⟨
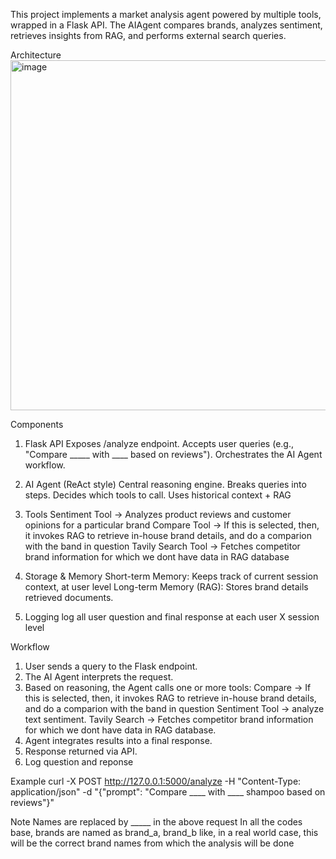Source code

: This project implements a market analysis agent powered by multiple tools, wrapped in a Flask API. The AIAgent compares brands, analyzes sentiment, retrieves insights from RAG, and performs external search queries.

Architecture
<img width="1126" height="560" alt="image" src="https://github.com/user-attachments/assets/c22fde48-754f-4c09-b36f-2c4f4ca73654" />


Components

1. Flask API
   Exposes /analyze endpoint.
   Accepts user queries (e.g., "Compare _____ with ____ based on reviews").
   Orchestrates the AI Agent workflow.

2. AI Agent (ReAct style)
   Central reasoning engine.
   Breaks queries into steps.
   Decides which tools to call.
   Uses historical context + RAG

3. Tools
   Sentiment Tool → Analyzes product reviews and customer opinions for a particular brand 
   Compare Tool → If this is selected, then, it invokes RAG to retrieve in-house brand details, and do a comparion with the band in question
   Tavily Search Tool → Fetches competitor brand information for which we dont have data in RAG database 

4. Storage & Memory
   Short-term Memory: Keeps track of current session context, at user level 
   Long-term Memory (RAG): Stores brand details retrieved documents.

5. Logging
   log all user question and final response at each user X session level 

Workflow
1. User sends a query to the Flask endpoint.
2. The AI Agent interprets the request.
3. Based on reasoning, the Agent calls one or more tools:
        Compare → If this is selected, then, it invokes RAG to retrieve in-house brand details, and do a comparion with the band in question
        Sentiment Tool → analyze text sentiment.
        Tavily Search → Fetches competitor brand information for which we dont have data in RAG database.
4. Agent integrates results into a final response.
5. Response returned via API.
6. Log question and reponse

Example
curl -X POST http://127.0.0.1:5000/analyze -H "Content-Type: application/json" -d "{\"prompt\": \"Compare ____ with ____ shampoo based on reviews\"}"

Note 
Names are replaced by _____ in the above request
In all the codes base, brands are named as brand_a, brand_b like, in a real world case, this will be the correct brand names from which the analysis will be done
⟩
Work order> Since the pictures are not wanted, set down only the rest of each record, exactly as above.

Task result>
Source code

: This project implements a market analysis agent powered by multiple tools, wrapped in a Flask API. The AIAgent compares brands, analyzes sentiment, retrieves insights from RAG, and performs external search queries.

Architecture
<img width="1126" height="560" alt="image" src="https://github.com/user-attachments/assets/c22fde48-754f-4c09-b36f-2c4f4ca73654" />


Components

1. Flask API
   Exposes /analyze endpoint.
   Accepts user queries (e.g., "Compare _____ with ____ based on reviews").
   Orchestrates the AI Agent workflow.

2. AI Agent (ReAct style)
   Central reasoning engine.
   Breaks queries into steps.
   Decides which tools to call.
   Uses historical context + RAG

3. Tools
   Sentiment Tool → Analyzes product reviews and customer opinions for a particular brand 
   Compare Tool → If this is selected, then, it invokes RAG to retrieve in-house brand details, and do a comparion with the band in question
   Tavily Search Tool → Fetches competitor brand information for which we dont have data in RAG database 

4. Storage & Memory
   Short-term Memory: Keeps track of current session context, at user level 
   Long-term Memory (RAG): Stores brand details retrieved documents.

5. Logging
   log all user question and final response at each user X session level 

Workflow
1. User sends a query to the Flask endpoint.
2. The AI Agent interprets the request.
3. Based on reasoning, the Agent calls one or more tools:
        Compare → If this is selected, then, it invokes RAG to retrieve in-house brand details, and do a comparion with the band in question
        Sentiment Tool → analyze text sentiment.
        Tavily Search → Fetches competitor brand information for which we dont have data in RAG database.
4. Agent integrates results into a final response.
5. Response returned via API.
6. Log question and reponse

Example
curl -X POST http://127.0.0.1:5000/analyze -H "Content-Type: application/json" -d "{\"prompt\": \"Compare ____ with ____ shampoo based on reviews\"}"

Note 
Names are replaced by _____ in the above request
In all the codes base, brands are named as brand_a, brand_b like, in a real world case, this will be the correct brand names from which the analysis will be done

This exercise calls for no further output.